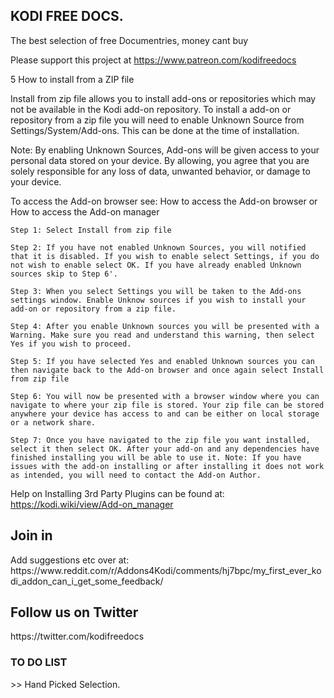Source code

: <h2> KODI FREE DOCS. </h2> 

The best selection of free Documentries, money cant buy 

Please support this project at https://www.patreon.com/kodifreedocs


5 How to install from a ZIP file

Install from zip file allows you to install add-ons or repositories which may not be available in the Kodi add-on repository. To install a add-on or repository from a zip file you will need to enable Unknown Source from Settings/System/Add-ons. This can be done at the time of installation.

Note: By enabling Unknown Sources, Add-ons will be given access to your personal data stored on your device. By allowing, you agree that you are solely responsible for any loss of data, unwanted behavior, or damage to your device.

To access the Add-on browser see: How to access the Add-on browser or How to access the Add-on manager

    Step 1: Select Install from zip file

    Step 2: If you have not enabled Unknown Sources, you will notified that it is disabled. If you wish to enable select Settings, if you do not wish to enable select OK. If you have already enabled Unknown sources skip to Step 6'.

    Step 3: When you select Settings you will be taken to the Add-ons settings window. Enable Unknow sources if you wish to install your add-on or repository from a zip file.

    Step 4: After you enable Unknown sources you will be presented with a Warning. Make sure you read and understand this warning, then select Yes if you wish to proceed.

    Step 5: If you have selected Yes and enabled Unknown sources you can then navigate back to the Add-on browser and once again select Install from zip file

    Step 6: You will now be presented with a browser window where you can navigate to where your zip file is stored. Your zip file can be stored anywhere your device has access to and can be either on local storage or a network share.

    Step 7: Once you have navigated to the zip file you want installed, select it then select OK. After your add-on and any dependencies have finished installing you will be able to use it. Note: If you have issues with the add-on installing or after installing it does not work as intended, you will need to contact the Add-on Author.




  
  
Help on Installing 3rd Party Plugins can be found at: 
https://kodi.wiki/view/Add-on_manager




<h2>Join in</h2>
Add suggestions etc over at: 
https://www.reddit.com/r/Addons4Kodi/comments/hj7bpc/my_first_ever_kodi_addon_can_i_get_some_feedback/

<h2>Follow us on Twitter</h2>
https://twitter.com/kodifreedocs

<h3>
  TO DO LIST</h3>
   >> Hand Picked Selection. 
  

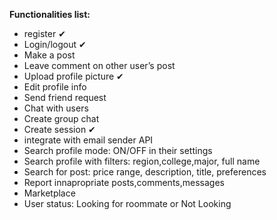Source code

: 
**Functionalities list:**
* register ✔
* Login/logout ✔
* Make a post
* Leave comment on other user’s post
* Upload profile picture ✔
* Edit profile info
* Send friend request
* Chat with users
* Create group chat
* Create session ✔
* integrate with email sender API
* Search profile mode: ON/OFF in their settings
* Search profile with filters: region,college,major, full name
* Search for post: price range, description, title, preferences
* Report innapropriate posts,comments,messages
* Marketplace
* User status: Looking for roommate  or Not Looking

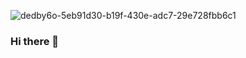 ![dedby6o-5eb91d30-b19f-430e-adc7-29e728fbb6c1](https://user-images.githubusercontent.com/47109261/172819068-e07d07e7-59bc-4ed8-8ca7-edc57898cee2.gif)

### Hi there 👋

<!--
**muhammadganiev/muhammadganiev** is a ✨ _special_ ✨ repository because its `README.md` (this file) appears on your GitHub profile.

Here are some ideas to get you started:

- 🔭 I’m currently working on ...
- 🌱 I’m currently learning ...
- 👯 I’m looking to collaborate on ...
- 🤔 I’m looking for help with ...
- 💬 Ask me about ...
- 📫 How to reach me: ...
- 😄 Pronouns: ...
- ⚡ Fun fact: ...
-->
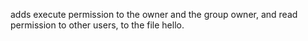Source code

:  adds execute permission to the owner and the group owner, and read permission to other users, to the file hello.
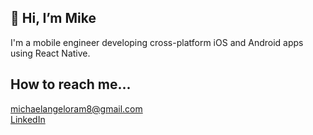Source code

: ## 👋 Hi, I’m Mike
I'm a mobile engineer developing cross-platform iOS and Android apps using React Native.





## How to reach me...
michaelangeloram8@gmail.com
<br>
[LinkedIn](https://www.linkedin.com/in/wsupmike/)

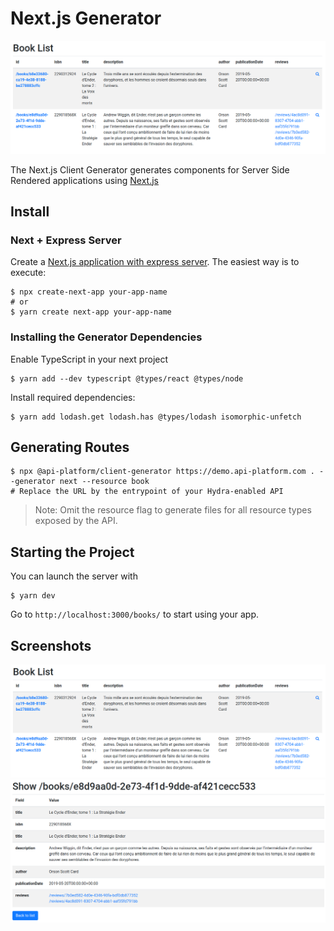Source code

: # Next.js Generator

![List screenshot](images/nextjs/client-generator-nextjs-list.png)

The Next.js Client Generator generates components for Server Side Rendered applications using [Next.js](https://zeit.co/blog/next)

## Install

### Next + Express Server

Create a [Next.js application with express server](https://github.com/zeit/next.js/tree/canary/examples/custom-server-express). The easiest way is to execute:

    $ npx create-next-app your-app-name
    # or
    $ yarn create next-app your-app-name

### Installing the Generator Dependencies

Enable TypeScript in your next project

    $ yarn add --dev typescript @types/react @types/node

Install required dependencies:

    $ yarn add lodash.get lodash.has @types/lodash isomorphic-unfetch

## Generating Routes

    $ npx @api-platform/client-generator https://demo.api-platform.com . --generator next --resource book
    # Replace the URL by the entrypoint of your Hydra-enabled API

> Note: Omit the resource flag to generate files for all resource types exposed by the API.

## Starting the Project

You can launch the server with

    $ yarn dev

Go to `http://localhost:3000/books/` to start using your app.

## Screenshots

![List](images/nextjs/client-generator-nextjs-list.png)
![Show](images/nextjs/client-generator-nextjs-show.png)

### EXERCISE INSTRUCTIONS
Give the number of lines in the listing above where the word "nextjs" appears, and nothing else.

### ANSWER
3